Decide on the loan!

Nowadays there are so many loan options that you are bound to find the right for you!

You can choose the type of loan or the options for your down payment.You just have to think which one suits your needs!


The choice of the Home Mortgage Loan Type


At first you should at least try to understand all of your loan choices and decide on the best suitable. Don`t worry we will be there to help you but you ought to have an idea of its type.

  • 30 year fixed (interest and mortgage payments remain the same for 30 years)
  • 15 year fixed (interest and mortgage payments remain the same for 15 years)
  • ARMs (interest and mortgage payments adjust at a specified time and frequency)
  • Interest Only (fixed or adjustable rate mortgages, usually 5 to 10 years)
  • Payment Option “flex pay”(mortgages where you have the option of paying different amounts each month)
  • Balloon (fixed short-term mortgages, following the amortization schedule like traditional long-term fixed mortgages, commonly 3,5 or 7 years)

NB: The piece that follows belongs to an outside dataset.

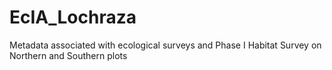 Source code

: # EcIA_Lochraza
Metadata associated with ecological surveys and Phase I Habitat Survey on Northern and Southern plots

The choice of a down payment option


The down payment is often the biggest obstacle for the beginners in the field of home-buying.That`s why we prepared the main options so that you could choose the right for you.

PMI(required insurance that you must obtain if you put less than 20% towards your down payment, it protects the lender in case you aren`t able to pay,it doesn`t increase your equity,the beneficiary is the lender, you might have to pay PMI to buy a house you can`t afford)

  • PMI paid monthly. This is the most common way to pay PMI as it doesn’t require more money at closing.
  • PMI paid at closing Paying at closing costs around 2.2% of the home’s value and can be paid all at once during closing or you can choose to add the upfront cost to your monthly mortgage.
  • Piggy-back loan. This involves getting two loans, usually one for 80% and a second for 10%. Getting a second loan allows you to pay only 10% for the down payment and avoid paying PMI.
  • 20% down Putting down 20% of the home’s value is a great option if you have the cash. By putting so much down, you can a more expensive home.It is also possible to lower your monthly mortgage payments.